Channels ▼
RSS

JVM Languages

Tail Call Optimization and Java


I was recently asked whether Java SE 8 contained an optimization for tail calls, which are a special kind of function call. This optimization is most relevant for recursive calls, which are particularly important for functional languages, as they often rely on recursive design and coding patterns. In this article, I examine exactly what a tail call is, how it can be optimized effectively, and where Java 8 stands in terms of implementing this optimization.

Before we dive in, let's define a tail call.

What is A Tail Call?

A tail call is a fancy term that refers to a situation in which a method or function call is the last instruction inside of another method or function (for simplicity, I'll refer to all calls as function calls from now on). Andrew Koenig touched on the topic in his blog series on optimizations. As an example, take the function foo() as defined here:

int foo(int a) {
  a = a + 1;
  return func(a);
}

The call to function func() is the last statement in function foo(), hence it's a tail call. If foo() executed any instructions other than return after the call to func(), then func() it would no longer be a tail call.

You might be wondering why all of these semantics are important. It's really not very important or interesting until you consider recursive programming, where the tail call is a recursive function. For example:

int fact(int i, int acc) {
  if ( i == 0 ) 
    return acc;
  else
    return fact( i – 1, acc * i);
}

int factorial(int n) {
  if ( n == 0 )
    return 1;
  else
    return fact( n – 1, 1 );
}

The assembly language for fact() is shown in Figure 1, to the right of the C source. The red arrow points to the last two instructions for the function fact(), which are the call to fact() itself and a MOV for the return statement. This fits the definition of a tail call.

JavaTailCall
Figure 1: Function fact is a tail call, as seen in the assembly code.

Although I chose to illustrate this in C (because it was easier to show the associated assembly code), the same holds true for Java. In fact, you can copy the function's source code into a Java class verbatim and it will compile and work the same. So, what exactly can be optimized?
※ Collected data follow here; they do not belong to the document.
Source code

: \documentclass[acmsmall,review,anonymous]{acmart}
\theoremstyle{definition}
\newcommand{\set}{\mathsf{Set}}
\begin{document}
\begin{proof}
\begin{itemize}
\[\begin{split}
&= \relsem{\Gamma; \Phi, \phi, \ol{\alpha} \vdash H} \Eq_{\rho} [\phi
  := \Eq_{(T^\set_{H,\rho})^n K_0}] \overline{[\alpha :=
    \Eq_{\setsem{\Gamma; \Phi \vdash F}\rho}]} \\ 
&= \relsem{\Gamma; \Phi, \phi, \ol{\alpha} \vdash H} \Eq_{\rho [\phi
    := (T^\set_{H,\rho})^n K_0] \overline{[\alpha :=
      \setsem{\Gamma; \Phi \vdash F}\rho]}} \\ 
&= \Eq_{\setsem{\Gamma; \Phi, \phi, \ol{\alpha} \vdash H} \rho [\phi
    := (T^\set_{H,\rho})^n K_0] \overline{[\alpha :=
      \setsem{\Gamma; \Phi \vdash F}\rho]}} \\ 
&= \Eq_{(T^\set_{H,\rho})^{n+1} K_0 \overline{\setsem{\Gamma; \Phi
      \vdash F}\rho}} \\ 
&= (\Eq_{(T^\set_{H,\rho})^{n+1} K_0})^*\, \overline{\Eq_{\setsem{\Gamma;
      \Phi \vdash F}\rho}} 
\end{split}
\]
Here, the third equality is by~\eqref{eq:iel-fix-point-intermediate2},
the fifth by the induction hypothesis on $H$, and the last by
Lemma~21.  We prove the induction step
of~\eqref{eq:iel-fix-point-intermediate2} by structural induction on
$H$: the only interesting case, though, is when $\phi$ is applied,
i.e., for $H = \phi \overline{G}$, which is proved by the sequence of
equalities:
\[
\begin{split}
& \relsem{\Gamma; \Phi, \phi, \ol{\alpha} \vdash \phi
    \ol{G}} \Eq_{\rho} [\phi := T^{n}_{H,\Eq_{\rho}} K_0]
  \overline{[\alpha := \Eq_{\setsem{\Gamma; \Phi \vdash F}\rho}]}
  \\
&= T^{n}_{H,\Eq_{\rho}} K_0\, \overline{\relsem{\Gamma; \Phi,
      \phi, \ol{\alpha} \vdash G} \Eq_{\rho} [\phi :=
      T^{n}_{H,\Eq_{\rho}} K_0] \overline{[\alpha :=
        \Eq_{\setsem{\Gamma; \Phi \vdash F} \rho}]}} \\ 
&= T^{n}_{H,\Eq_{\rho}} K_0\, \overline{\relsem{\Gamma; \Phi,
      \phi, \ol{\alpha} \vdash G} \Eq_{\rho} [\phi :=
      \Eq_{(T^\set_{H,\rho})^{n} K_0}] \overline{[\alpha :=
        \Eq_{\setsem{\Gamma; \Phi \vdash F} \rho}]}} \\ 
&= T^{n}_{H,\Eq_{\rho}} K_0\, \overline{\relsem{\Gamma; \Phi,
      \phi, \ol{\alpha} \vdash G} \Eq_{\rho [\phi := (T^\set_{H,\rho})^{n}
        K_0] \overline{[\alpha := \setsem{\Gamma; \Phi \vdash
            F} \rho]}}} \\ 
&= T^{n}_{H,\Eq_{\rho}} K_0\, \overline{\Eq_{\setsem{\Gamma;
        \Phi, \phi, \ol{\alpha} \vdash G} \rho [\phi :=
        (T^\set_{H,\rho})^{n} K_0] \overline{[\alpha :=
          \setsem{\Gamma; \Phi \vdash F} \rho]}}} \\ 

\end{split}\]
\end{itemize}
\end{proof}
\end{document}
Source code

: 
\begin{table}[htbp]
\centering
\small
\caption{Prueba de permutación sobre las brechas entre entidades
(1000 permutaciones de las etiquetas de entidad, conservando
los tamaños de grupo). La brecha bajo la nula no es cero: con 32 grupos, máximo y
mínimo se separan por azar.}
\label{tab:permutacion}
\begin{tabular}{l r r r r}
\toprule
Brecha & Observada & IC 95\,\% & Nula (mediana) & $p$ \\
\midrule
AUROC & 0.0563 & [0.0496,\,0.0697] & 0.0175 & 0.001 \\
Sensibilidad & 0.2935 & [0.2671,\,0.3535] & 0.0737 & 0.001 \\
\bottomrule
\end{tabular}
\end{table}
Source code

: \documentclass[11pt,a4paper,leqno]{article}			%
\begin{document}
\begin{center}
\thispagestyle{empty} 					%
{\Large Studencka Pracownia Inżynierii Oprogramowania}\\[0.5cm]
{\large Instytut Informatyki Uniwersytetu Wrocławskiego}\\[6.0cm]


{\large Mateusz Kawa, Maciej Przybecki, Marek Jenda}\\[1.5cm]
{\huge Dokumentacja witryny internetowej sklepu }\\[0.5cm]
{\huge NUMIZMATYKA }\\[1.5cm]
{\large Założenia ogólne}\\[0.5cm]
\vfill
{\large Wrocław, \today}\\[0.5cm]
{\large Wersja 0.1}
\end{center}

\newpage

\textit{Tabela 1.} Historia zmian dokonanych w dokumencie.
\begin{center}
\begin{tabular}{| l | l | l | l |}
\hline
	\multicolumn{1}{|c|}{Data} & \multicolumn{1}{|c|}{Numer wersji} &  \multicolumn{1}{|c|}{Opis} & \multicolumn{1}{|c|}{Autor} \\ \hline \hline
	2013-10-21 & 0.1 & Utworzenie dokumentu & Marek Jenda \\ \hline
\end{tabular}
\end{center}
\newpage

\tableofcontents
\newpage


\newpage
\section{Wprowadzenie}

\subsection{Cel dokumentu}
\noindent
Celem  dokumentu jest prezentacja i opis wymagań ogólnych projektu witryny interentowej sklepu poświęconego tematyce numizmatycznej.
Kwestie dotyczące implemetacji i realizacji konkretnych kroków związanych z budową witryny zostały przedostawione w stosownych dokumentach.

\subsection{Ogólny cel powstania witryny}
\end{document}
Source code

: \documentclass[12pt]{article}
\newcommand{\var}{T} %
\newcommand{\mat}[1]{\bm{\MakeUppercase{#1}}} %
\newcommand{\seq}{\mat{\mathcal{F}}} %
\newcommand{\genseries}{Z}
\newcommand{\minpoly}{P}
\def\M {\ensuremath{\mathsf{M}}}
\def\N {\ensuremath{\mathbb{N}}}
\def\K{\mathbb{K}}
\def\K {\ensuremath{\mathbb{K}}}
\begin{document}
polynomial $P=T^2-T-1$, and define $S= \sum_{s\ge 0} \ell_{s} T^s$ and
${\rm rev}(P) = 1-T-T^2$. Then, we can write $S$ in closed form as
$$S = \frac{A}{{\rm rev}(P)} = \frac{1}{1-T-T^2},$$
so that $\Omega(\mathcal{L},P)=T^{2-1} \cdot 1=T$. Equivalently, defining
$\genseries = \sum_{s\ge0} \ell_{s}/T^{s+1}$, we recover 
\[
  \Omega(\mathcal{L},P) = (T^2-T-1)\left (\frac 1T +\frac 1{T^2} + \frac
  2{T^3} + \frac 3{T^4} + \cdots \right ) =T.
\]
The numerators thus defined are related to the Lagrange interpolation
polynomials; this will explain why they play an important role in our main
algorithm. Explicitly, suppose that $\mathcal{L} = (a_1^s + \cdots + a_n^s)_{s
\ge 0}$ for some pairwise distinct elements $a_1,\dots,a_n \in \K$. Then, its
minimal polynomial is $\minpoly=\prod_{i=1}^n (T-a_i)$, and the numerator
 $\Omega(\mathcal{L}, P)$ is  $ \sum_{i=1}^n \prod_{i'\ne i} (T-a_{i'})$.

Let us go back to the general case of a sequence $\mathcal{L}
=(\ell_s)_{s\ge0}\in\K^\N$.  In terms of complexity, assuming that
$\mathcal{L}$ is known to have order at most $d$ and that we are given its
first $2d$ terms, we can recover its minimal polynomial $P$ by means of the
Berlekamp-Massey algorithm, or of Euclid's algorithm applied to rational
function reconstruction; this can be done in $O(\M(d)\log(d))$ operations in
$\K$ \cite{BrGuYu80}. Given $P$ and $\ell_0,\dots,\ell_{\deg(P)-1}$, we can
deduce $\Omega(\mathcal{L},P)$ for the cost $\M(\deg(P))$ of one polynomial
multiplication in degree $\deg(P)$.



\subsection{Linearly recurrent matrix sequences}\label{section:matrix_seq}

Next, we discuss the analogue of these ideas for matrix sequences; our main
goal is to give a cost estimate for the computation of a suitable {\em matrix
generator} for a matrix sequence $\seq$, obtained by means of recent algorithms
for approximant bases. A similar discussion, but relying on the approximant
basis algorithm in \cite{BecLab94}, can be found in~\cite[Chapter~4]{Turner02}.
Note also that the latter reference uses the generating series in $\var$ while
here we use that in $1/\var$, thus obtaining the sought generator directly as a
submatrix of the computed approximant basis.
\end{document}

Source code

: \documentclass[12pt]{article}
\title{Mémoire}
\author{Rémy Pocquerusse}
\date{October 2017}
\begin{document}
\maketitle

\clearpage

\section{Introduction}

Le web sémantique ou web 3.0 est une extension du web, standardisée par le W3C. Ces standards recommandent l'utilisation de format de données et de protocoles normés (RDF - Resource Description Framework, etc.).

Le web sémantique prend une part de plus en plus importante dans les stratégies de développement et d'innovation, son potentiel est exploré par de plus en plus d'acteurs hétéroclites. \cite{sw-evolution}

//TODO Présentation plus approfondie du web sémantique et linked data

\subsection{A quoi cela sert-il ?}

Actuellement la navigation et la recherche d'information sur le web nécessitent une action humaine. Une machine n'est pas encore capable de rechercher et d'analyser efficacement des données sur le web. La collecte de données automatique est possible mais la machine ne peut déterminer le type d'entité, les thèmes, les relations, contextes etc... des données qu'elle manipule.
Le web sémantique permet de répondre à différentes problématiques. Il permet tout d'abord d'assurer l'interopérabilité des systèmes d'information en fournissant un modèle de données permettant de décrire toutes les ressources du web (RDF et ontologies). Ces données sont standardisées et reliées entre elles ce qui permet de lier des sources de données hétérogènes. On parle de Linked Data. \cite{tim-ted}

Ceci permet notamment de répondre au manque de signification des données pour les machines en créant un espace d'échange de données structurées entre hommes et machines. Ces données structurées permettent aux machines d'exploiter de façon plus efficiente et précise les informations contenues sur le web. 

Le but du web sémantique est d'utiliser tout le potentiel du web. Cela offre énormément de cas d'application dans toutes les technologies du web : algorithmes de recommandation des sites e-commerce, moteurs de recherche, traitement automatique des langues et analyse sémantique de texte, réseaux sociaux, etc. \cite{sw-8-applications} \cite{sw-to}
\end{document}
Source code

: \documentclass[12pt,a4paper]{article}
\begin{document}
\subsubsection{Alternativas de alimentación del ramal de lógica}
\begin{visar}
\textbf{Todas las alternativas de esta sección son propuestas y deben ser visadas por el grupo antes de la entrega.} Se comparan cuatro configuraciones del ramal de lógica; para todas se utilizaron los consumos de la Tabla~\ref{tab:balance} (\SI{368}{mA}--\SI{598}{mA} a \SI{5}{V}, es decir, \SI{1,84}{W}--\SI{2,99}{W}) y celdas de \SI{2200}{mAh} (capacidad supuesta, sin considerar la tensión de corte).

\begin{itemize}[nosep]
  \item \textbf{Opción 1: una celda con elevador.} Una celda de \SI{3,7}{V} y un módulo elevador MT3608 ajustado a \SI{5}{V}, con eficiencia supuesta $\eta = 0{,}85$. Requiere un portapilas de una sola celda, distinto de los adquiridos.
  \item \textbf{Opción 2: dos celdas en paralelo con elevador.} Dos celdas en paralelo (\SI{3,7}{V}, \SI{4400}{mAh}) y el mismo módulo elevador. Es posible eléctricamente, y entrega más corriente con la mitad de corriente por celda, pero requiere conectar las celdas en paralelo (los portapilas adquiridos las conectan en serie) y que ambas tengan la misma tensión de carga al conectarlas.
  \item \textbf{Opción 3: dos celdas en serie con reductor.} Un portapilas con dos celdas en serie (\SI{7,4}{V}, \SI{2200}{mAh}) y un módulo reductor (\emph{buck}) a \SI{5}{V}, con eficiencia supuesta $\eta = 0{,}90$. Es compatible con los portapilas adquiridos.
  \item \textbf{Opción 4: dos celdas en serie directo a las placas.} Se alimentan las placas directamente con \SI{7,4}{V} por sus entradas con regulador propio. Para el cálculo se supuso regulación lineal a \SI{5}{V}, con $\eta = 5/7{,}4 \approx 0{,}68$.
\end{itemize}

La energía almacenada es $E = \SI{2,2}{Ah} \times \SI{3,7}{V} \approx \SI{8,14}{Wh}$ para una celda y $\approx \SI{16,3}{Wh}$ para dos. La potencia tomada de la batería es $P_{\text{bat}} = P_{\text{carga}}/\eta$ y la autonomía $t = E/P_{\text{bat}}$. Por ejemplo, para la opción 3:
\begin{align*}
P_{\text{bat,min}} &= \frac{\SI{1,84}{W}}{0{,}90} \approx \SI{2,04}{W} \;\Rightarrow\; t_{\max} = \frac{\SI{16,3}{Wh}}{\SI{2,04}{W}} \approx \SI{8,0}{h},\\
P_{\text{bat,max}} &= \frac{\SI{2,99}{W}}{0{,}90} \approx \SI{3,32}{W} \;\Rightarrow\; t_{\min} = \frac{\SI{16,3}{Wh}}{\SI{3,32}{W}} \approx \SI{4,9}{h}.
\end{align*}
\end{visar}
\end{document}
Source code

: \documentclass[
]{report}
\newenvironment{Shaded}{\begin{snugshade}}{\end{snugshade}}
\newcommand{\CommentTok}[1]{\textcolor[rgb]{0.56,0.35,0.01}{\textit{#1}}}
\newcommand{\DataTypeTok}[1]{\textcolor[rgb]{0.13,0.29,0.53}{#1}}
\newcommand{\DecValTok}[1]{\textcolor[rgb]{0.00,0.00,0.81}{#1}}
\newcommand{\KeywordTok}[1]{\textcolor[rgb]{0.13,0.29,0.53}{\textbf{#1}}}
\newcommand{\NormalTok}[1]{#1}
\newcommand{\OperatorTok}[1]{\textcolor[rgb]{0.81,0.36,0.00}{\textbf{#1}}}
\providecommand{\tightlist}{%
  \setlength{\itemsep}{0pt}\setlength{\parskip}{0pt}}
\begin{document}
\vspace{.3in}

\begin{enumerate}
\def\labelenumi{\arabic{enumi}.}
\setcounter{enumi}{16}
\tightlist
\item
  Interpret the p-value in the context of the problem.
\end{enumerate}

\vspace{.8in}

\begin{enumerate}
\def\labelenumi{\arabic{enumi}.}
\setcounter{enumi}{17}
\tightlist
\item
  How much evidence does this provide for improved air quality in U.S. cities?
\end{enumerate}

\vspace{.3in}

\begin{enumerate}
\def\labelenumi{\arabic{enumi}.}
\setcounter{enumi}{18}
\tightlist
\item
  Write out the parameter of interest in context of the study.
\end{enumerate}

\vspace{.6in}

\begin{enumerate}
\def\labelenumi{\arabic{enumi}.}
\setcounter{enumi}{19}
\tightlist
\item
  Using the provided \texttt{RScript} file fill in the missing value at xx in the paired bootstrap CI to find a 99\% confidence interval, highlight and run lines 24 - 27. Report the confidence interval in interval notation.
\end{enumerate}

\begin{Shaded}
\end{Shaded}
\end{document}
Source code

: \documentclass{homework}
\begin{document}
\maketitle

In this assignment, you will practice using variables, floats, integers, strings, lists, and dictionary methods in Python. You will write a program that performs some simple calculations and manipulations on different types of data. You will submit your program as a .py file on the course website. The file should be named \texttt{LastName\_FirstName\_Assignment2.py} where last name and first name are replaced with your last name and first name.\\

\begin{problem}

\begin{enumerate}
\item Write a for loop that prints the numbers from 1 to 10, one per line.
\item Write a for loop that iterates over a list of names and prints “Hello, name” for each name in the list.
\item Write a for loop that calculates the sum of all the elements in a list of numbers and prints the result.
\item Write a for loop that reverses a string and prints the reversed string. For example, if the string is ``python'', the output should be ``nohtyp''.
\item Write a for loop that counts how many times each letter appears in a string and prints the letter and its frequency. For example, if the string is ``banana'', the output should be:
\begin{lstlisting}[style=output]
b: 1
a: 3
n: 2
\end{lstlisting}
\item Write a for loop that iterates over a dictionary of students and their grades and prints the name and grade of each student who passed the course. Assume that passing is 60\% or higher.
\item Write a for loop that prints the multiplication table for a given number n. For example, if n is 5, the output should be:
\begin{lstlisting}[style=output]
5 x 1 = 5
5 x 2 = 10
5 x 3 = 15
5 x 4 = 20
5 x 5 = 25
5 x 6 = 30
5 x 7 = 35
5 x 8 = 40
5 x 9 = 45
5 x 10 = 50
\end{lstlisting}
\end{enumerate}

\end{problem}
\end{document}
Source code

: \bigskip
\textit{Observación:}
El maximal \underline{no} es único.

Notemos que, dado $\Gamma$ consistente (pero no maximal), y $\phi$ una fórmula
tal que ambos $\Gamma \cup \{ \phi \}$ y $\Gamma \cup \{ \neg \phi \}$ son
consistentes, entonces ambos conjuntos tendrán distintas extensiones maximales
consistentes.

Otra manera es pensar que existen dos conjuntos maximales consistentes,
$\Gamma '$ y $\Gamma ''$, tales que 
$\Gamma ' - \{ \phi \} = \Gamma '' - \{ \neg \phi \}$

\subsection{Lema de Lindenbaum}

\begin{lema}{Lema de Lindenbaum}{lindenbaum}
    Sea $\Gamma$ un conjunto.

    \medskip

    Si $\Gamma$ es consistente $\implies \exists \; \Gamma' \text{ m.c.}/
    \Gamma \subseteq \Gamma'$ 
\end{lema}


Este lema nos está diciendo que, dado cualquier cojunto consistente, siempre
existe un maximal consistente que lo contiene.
Tail Call Optimization Described

With any tail call, not just a recursive one, the function call itself can be optimized away and turned into what is effectively a goto. This means that the work to setup the stack before the function call and restore it afterwards (the prolog and epilog, respectively) can all be removed. For example, take the code below:

int func_a(int data) {
  data = do_this(data);
  return do_that(data);
}

The function do_that() is a tail call. The unoptimized assembly code might look something like this:

...		! executing inside func_a()
push EIP	! push current instruction pointer on stack
push data	! push variable 'data' on the stack
jmp do_this	! call do_this() by jumping to its address
...		! executing inside do_this()
push EIP	! push current instruction pointer on stack
push data	! push variable 'data' on the stack
jmp do_that	! call do_that() by jumping to its address
...		! executing inside do_that()
pop data	! prepare to return value of 'data'
pop EIP	! return to do_this()
pop data	! prepare to return value of 'data'
pop EIP	! return to func_a()
pop data	! prepare to return value of 'data'
pop EIP	! return to func_a() caller
...

Notice that multiple POP instructions for both data and the EIP register (to return the value of data and restore the instruction pointer) occur in succession? One set of these epilogs and the associated prolog (where data and the EIP register are saved on the stack) can be eliminated and replaced by a simple JMP assembly instruction. This can be done because function do_that() will execute the epilog code for the calling function, func_a().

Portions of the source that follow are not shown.